Photographie Matthieu Tordeur

Matthieu Tordeur

Aventurier et membre de la Société des Explorateurs

21 mai 2021

"Je voulais faire l’expérience de la solitude sur une longue durée. Je crois qu’elle est devenue une forme de luxe aujourd’hui."



Matthieu Tordeur, vous êtes un aventurier qui fait beaucoup parler de lui... Racontez nous votre parcours !

Je suis un garçon de 29 ans passionné par l’aventure, le dépassement de soi, la rencontre avec les autres et avec soi-même. J’ai grandi en Normandie, puis je me suis expatrié à Londres pour suivre des études à King’s College avant de revenir en France et de suivre un master en Sécurité Internationale à Sciences Po Paris.

Malgré ma formation en géopolitique, j’ai été rattrapé par ma véritable passion : l’aventure. Depuis 10 ans maintenant, je fais des expéditions à vélo, en kayak, en kite, à pied, à la voile, en 4L, en skis… Je suis un aventurier touche à tout. De mes expéditions aux quatre coins du monde je rapporte des images, des histoires et des enseignements que je partage en conférences, en documentaires et en livres.

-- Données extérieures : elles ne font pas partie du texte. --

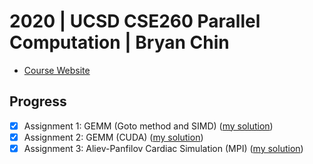 # 2020 | UCSD CSE260 Parallel Computation | Bryan Chin

- [Course Website](https://sites.google.com/eng.ucsd.edu/cse260fall2020)

## Progress

- [x] Assignment 1: GEMM (Goto method and SIMD) ([my solution](https://github.com/qobilidop/2020-ucsd-cse260-pa1))
- [x] Assignment 2: GEMM (CUDA) ([my solution](https://github.com/qobilidop/2020-ucsd-cse260-pa2))
- [x] Assignment 3: Aliev-Panfilov Cardiac Simulation (MPI) ([my solution](https://github.com/qobilidop/2020-ucsd-cse260-pa3))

Vous êtes devenu le premier français et le plus jeune aventurier au monde à rallier le pôle Sud en solitaire à ski et sans ravitaillement. Comment en vient-on à se lancer dans pareille aventure ?

C’est le fruit d’un rêve et l’aboutissement d’une décennie d’expéditions. Enfant, je dévorais les aventures de Tintin et Milou, puis celles des grands explorateurs polaires comme Shackleton, Amundsen, Paul-Émile Victor, Jean-Louis Étienne… Ils ont été une source d’inspiration majeure dans l’entreprise de cette aventure. J’étais fasciné par ce grand Continent blanc, il est pour moi la dernière frontière sur Terre.

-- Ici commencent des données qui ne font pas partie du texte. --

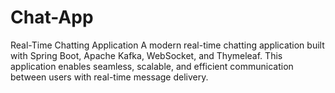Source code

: # Chat-App
Real-Time Chatting Application  A modern real-time chatting application built with Spring Boot, Apache Kafka, WebSocket, and Thymeleaf. This application enables seamless, scalable, and efficient communication between users with real-time message delivery.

Je voulais faire l’expérience de la solitude sur une longue durée. Je crois qu’elle est devenue une forme de luxe aujourd’hui. À l’âge de 26 ans, c’était un beau cadeau que de s’offrir 50 jours pour soi et rien que pour soi, sans engagement, sans rendez-vous, sans notification… dans le plus grand désert de la planète.



Vous évoquez entre autre le thème du dépassement de soi dans plusieurs conférences que j'ai pu voir. Mais que ressentiez-vous exactement face à l'immensité blanche de l'Antarctique ? Comment se dépasser quand on ne voit pas le but de notre objectif et que chaque jour semble se ressembler ?

L’Antarctique est un continent grand comme 28 fois la France. C’est le continent de tous les superlatifs : il est le plus froid, le plus sec et le plus venteux du monde. Alors forcément quand on se retrouve seul face à cette nature et tout ce qu’elle a de plus extrême, on est assailli d’un sentiment de petitesse et de vulnérabilité. Pour tenir, il faut se fixer une routine, un cap, des protocoles et des objectifs. Pour ma part, j’avais une chance : j’avais fait le choix d’être ici. J’ai choisi de m’isoler du monde pour vivre un temps rien qu’avec moi‐même. Je me suis accordé un espace de liberté dans un espace de solitude. Ce qui compte dans ces moments c’est la raison d’être.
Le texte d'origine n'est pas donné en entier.